▶ ACTION ITEM:
Take each line of the listing that has the string "texorpdfstring" and report it.

▶ DATA LISTING:
☆ ☆ ☆ ☆ ☆ ☆ ☆
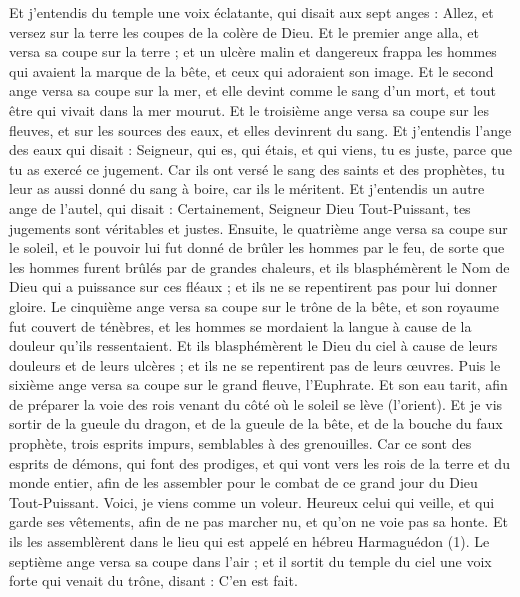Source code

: \begin{multicols}{2}
\VerseOne{}Et j’entendis du temple une voix éclatante, qui disait aux sept anges : Allez, et versez sur la terre les coupes de la colère de Dieu.
Et le premier ange alla, et versa sa coupe sur la terre ; et un ulcère malin et dangereux frappa les hommes qui avaient la marque de la bête, et ceux qui adoraient son image.
Et le second ange versa sa coupe sur la mer, et elle devint comme le sang d'un mort, et tout être qui vivait dans la mer mourut.
Et le troisième ange versa sa coupe sur les fleuves, et sur les sources des eaux, et elles devinrent du sang.
Et j'entendis l'ange des eaux qui disait : Seigneur, qui es, qui étais, et qui viens, tu es juste, parce que tu as exercé ce jugement.
Car ils ont versé le sang des saints et des prophètes, tu leur as aussi donné du sang à boire, car ils le méritent.
Et j’entendis un autre ange de l’autel, qui disait : Certainement, Seigneur Dieu Tout-Puissant, tes jugements sont véritables et justes.
Ensuite, le quatrième ange versa sa coupe sur le soleil, et le pouvoir lui fut donné de brûler les hommes par le feu,
de sorte que les hommes furent brûlés par de grandes chaleurs, et ils blasphémèrent le Nom de Dieu qui a puissance sur ces fléaux ; et ils ne se repentirent pas pour lui donner gloire.
Le cinquième ange versa sa coupe sur le trône de la bête, et son royaume fut couvert de ténèbres, et les hommes se mordaient la langue à cause de la douleur qu'ils ressentaient.
Et ils blasphémèrent le Dieu du ciel à cause de leurs douleurs et de leurs ulcères ; et ils ne se repentirent pas de leurs œuvres.
Puis le sixième ange versa sa coupe sur le grand fleuve, l’Euphrate. Et son eau tarit, afin de préparer la voie des rois venant du côté où le soleil se lève (l’orient).
Et je vis sortir de la gueule du dragon, et de la gueule de la bête, et de la bouche du faux prophète, trois esprits impurs, semblables à des grenouilles.
Car ce sont des esprits de démons, qui font des prodiges, et qui vont vers les rois de la terre et du monde entier, afin de les assembler pour le combat de ce grand jour du Dieu Tout-Puissant.
Voici, je viens comme un voleur. Heureux celui qui veille, et qui garde ses vêtements, afin de ne pas marcher nu, et qu'on ne voie pas sa honte.
Et ils les assemblèrent dans le lieu qui est appelé en hébreu Harmaguédon (1).
Le septième ange versa sa coupe dans l'air ; et il sortit du temple du ciel une voix forte qui venait du trône, disant : C’en est fait.

\end{multicols}

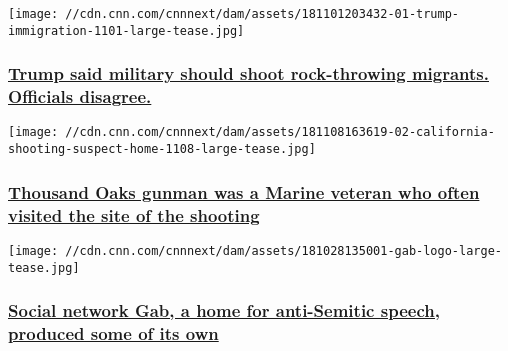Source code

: \texttt{[image: //cdn.cnn.com/cnnnext/dam/assets/181101203432-01-trump-immigration-1101-large-tease.jpg]}

\hypertarget{trump-said-military-should-shoot-rock-throwing-migrants-officials-disagree}{%
\subsubsection{\texorpdfstring{\href{/2018/11/02/us/officials-dismiss-shooting-rock-throwing-migrants-trump-invs/index.html}{Trump
said military should shoot rock-throwing migrants. Officials
disagree.}}{Trump said military should shoot rock-throwing migrants. Officials disagree.}}\label{trump-said-military-should-shoot-rock-throwing-migrants-officials-disagree}}

\href{/2018/11/08/us/thousand-oaks-gunman/index.html}{}

\texttt{[image: //cdn.cnn.com/cnnnext/dam/assets/181108163619-02-california-shooting-suspect-home-1108-large-tease.jpg]}

\hypertarget{thousand-oaks-gunman-was-a-marine-veteran-who-often-visited-the-site-of-the-shooting}{%
\subsubsection{\texorpdfstring{\href{/2018/11/08/us/thousand-oaks-gunman/index.html}{Thousand
Oaks gunman was a Marine veteran who often visited the site of the
shooting}}{Thousand Oaks gunman was a Marine veteran who often visited the site of the shooting}}\label{thousand-oaks-gunman-was-a-marine-veteran-who-often-visited-the-site-of-the-shooting}}

\href{/2018/10/30/tech/gab-anti-semitic-speech-invs/index.html}{}

\texttt{[image: //cdn.cnn.com/cnnnext/dam/assets/181028135001-gab-logo-large-tease.jpg]}

\hypertarget{social-network-gab-a-home-for-anti-semitic-speech-produced-some-of-its-own}{%
\subsubsection{\texorpdfstring{\href{/2018/10/30/tech/gab-anti-semitic-speech-invs/index.html}{Social
network Gab, a home for anti-Semitic speech, produced some of its
own}}{Social network Gab, a home for anti-Semitic speech, produced some of its own}}\label{social-network-gab-a-home-for-anti-semitic-speech-produced-some-of-its-own}}

\href{/2018/10/26/politics/suspicious-packages-arrest/index.html}{}

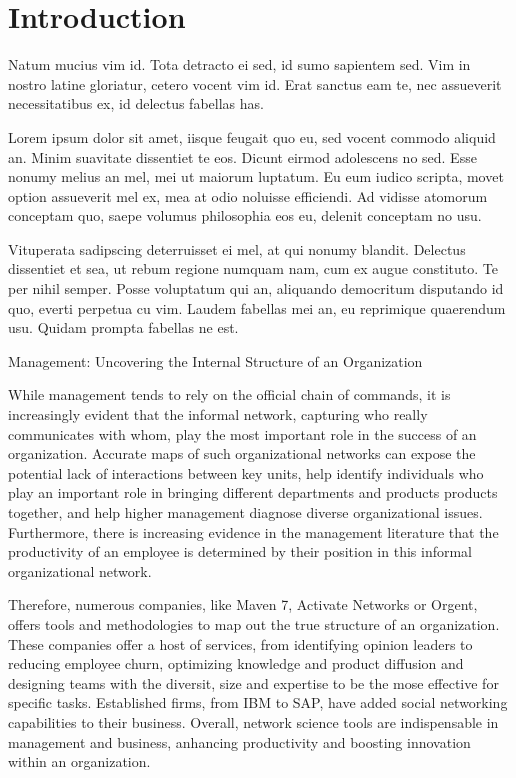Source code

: \chapter{Introduction}

Natum mucius vim id. Tota detracto ei sed, id sumo sapientem sed. Vim in nostro latine gloriatur, cetero vocent vim id. Erat sanctus eam te, nec assueverit necessitatibus ex, id delectus fabellas has.

Lorem ipsum dolor sit amet, iisque feugait quo eu, sed vocent commodo aliquid an. Minim suavitate dissentiet te eos. Dicunt eirmod adolescens no sed. Esse nonumy melius an mel, mei ut maiorum luptatum. Eu eum iudico scripta, movet option assueverit mel ex, mea at odio noluisse efficiendi. Ad vidisse atomorum conceptam quo, saepe volumus philosophia eos eu, delenit conceptam no usu.

Vituperata sadipscing deterruisset ei mel, at qui nonumy blandit. Delectus dissentiet et sea, ut rebum regione numquam nam, cum ex augue constituto. Te per nihil semper. Posse voluptatum qui an, aliquando democritum disputando id quo, everti perpetua cu vim. Laudem fabellas mei an, eu reprimique quaerendum usu. Quidam prompta fabellas ne est.


Management: Uncovering the Internal Structure of an Organization

While management tends to rely on the official chain of commands, it is increasingly evident that the informal network, capturing who really communicates with whom, play the most important role in the success of an organization. Accurate maps of such organizational networks can expose the potential lack of interactions between key units, help identify individuals who play an important role in bringing different departments and products products together, and help higher management diagnose diverse organizational issues. Furthermore, there is increasing evidence in the management literature that the productivity of an employee is determined by their position in this informal organizational network. 

Therefore, numerous companies, like Maven 7, Activate Networks or Orgent, offers tools and methodologies to map out the true structure of an organization. These companies offer a host of services, from identifying opinion leaders to reducing employee churn,  optimizing knowledge and product diffusion and designing teams with the diversit, size and expertise to be the mose effective for specific tasks. Established firms, from IBM to SAP, have added social networking capabilities to their business. Overall, network science tools are indispensable in management and business, anhancing productivity and boosting innovation within an organization. 

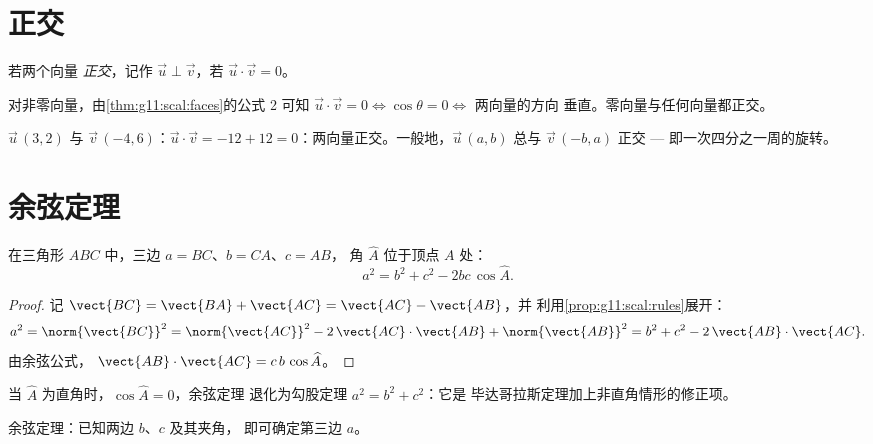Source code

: \section{正交}

\begin{definition}[正交向量]\label{def:g11:scal:orthogonal}
若两个向量 \emph{正交}，记作
$\vec u \perp \vec v$，若 $\vec u \cdot \vec v = 0$。
\end{definition}

\begin{remark}
对非零向量，由\cref{thm:g11:scal:faces}的公式 2
可知 $\vec u \cdot \vec v = 0 \iff \cos\theta = 0 \iff$ 两向量的方向
垂直。零向量与任何向量都正交。
\end{remark}

\begin{example}
$\vec u\,(3, 2)$ 与 $\vec v\,(-4, 6)$：$\vec u \cdot \vec v = -12 + 12 =
0$：两向量正交。一般地，$\vec u\,(a, b)$ 总与
$\vec v\,(-b, a)$ 正交 --- 即一次四分之一周的旋转。
\end{example}

\section{余弦定理}

\begin{theorem}[余弦定理]\label{thm:g11:scal:cosines}
在三角形 $ABC$ 中，三边 $a = BC$、$b = CA$、$c = AB$，
角 $\widehat A$ 位于顶点 $A$ 处：
\[
a^2 = b^2 + c^2 - 2bc\,\cos\widehat A .
\]
\end{theorem}

\begin{proof}
记 $\vect{BC} = \vect{BA} + \vect{AC} = \vect{AC} - \vect{AB}$，并
利用\cref{prop:g11:scal:rules}展开：
\[
a^2 = \norm{\vect{BC}}^2
= \norm{\vect{AC}}^2 - 2\,\vect{AC}\cdot\vect{AB} + \norm{\vect{AB}}^2
= b^2 + c^2 - 2\,\vect{AB}\cdot\vect{AC}.
\]
由余弦公式，
$\vect{AB}\cdot\vect{AC} = c\,b\,\cos\widehat A$。
\end{proof}

\begin{remark}
当 $\widehat A$ 为直角时，$\cos\widehat A = 0$，余弦定理
退化为勾股定理 $a^2 = b^2 + c^2$：它是
毕达哥拉斯定理加上非直角情形的修正项。
\end{remark}

\begin{omfigure}

{\small 余弦定理：已知两边 $b$、$c$ 及其夹角，
即可确定第三边 $a$。}
\end{omfigure}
☆ ☆ ☆ ☆ ☆ ☆ ☆
▶ ANSWER SPACE:
\subsubsection{\texorpdfstring{\href{/2018/11/02/us/officials-dismiss-shooting-rock-throwing-migrants-trump-invs/index.html}{Trump
\subsubsection{\texorpdfstring{\href{/2018/11/08/us/thousand-oaks-gunman/index.html}{Thousand
\subsubsection{\texorpdfstring{\href{/2018/10/30/tech/gab-anti-semitic-speech-invs/index.html}{Social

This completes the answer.